[clang] [LinkerWrapper] Remove special handling for archives (PR #114843)

Mon Nov 4 10:00:19 PST 2024

llvmbot wrote:



@llvm/pr-subscribers-clang

@llvm/pr-subscribers-clang-driver

Author: Joseph Huber (jhuber6)

<details>
<summary>Changes</summary>

Summary:
Previously we extracted archives and did special symbol resolution on
them, this was mostly done because the nvlink executable couldn't handle
archives natively. Since I have added a wrapper around it that handles
that, we can now remove a lot of this complexity and just create a new
archive and pass it to the device linker.

The one issue here is that for offloading code, we often have references
to kernels that do not come from the device link job, but from the host
that wishes to call them. Under normal circumstances we would ignore
them because they are not referenced, but we need them. For now I am
just passing `--whole-archive`. In a future patch I will likely add some
logic to create a linker script that will tell the linker which symbols
we want to be extracted.

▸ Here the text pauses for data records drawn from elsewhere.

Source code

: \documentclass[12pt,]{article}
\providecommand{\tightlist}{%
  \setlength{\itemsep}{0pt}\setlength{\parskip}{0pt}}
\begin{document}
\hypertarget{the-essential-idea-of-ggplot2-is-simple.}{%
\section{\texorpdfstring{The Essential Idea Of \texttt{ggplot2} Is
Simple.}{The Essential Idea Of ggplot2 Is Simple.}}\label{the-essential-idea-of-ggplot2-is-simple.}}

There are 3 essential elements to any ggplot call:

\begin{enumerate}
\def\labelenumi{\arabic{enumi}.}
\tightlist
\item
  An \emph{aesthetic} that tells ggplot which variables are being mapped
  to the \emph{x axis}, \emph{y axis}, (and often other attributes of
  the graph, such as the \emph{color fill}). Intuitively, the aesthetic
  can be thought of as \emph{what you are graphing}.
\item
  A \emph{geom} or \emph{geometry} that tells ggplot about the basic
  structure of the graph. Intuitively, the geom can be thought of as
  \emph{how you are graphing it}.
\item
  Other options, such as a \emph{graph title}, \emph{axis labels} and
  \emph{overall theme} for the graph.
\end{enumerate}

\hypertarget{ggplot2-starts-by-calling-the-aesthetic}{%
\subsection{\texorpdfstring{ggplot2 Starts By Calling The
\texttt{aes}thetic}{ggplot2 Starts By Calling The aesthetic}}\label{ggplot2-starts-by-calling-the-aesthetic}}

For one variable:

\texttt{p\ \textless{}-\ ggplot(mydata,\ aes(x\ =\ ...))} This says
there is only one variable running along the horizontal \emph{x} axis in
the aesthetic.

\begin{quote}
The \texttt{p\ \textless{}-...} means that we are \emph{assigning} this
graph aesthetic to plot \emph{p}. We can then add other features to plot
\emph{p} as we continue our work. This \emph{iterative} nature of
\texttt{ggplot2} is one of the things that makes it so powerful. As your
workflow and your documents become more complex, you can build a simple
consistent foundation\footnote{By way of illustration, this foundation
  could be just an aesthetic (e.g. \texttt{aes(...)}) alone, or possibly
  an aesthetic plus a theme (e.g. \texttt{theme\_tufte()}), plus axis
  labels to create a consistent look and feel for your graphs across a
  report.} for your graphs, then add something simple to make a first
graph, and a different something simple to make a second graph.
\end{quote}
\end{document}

That won't work for NVPTX but it's the most
canonical solution.

Also some ugliness in this patch where I need to juggle whether or not
the input is an archive and throw pairs around, I may merge that into
the `OffloadFile` struct in a later patch.


---

Patch is 34.16 KiB, truncated to 20.00 KiB below, full version: https://github.com/llvm/llvm-project/pull/114843.diff


3 Files Affected:

- (removed) clang/test/Driver/linker-wrapper-libs.c (-191) 
- (modified) clang/test/Driver/linker-wrapper.c (+8-8) 
- (modified) clang/tools/clang-linker-wrapper/ClangLinkerWrapper.cpp (+76-240)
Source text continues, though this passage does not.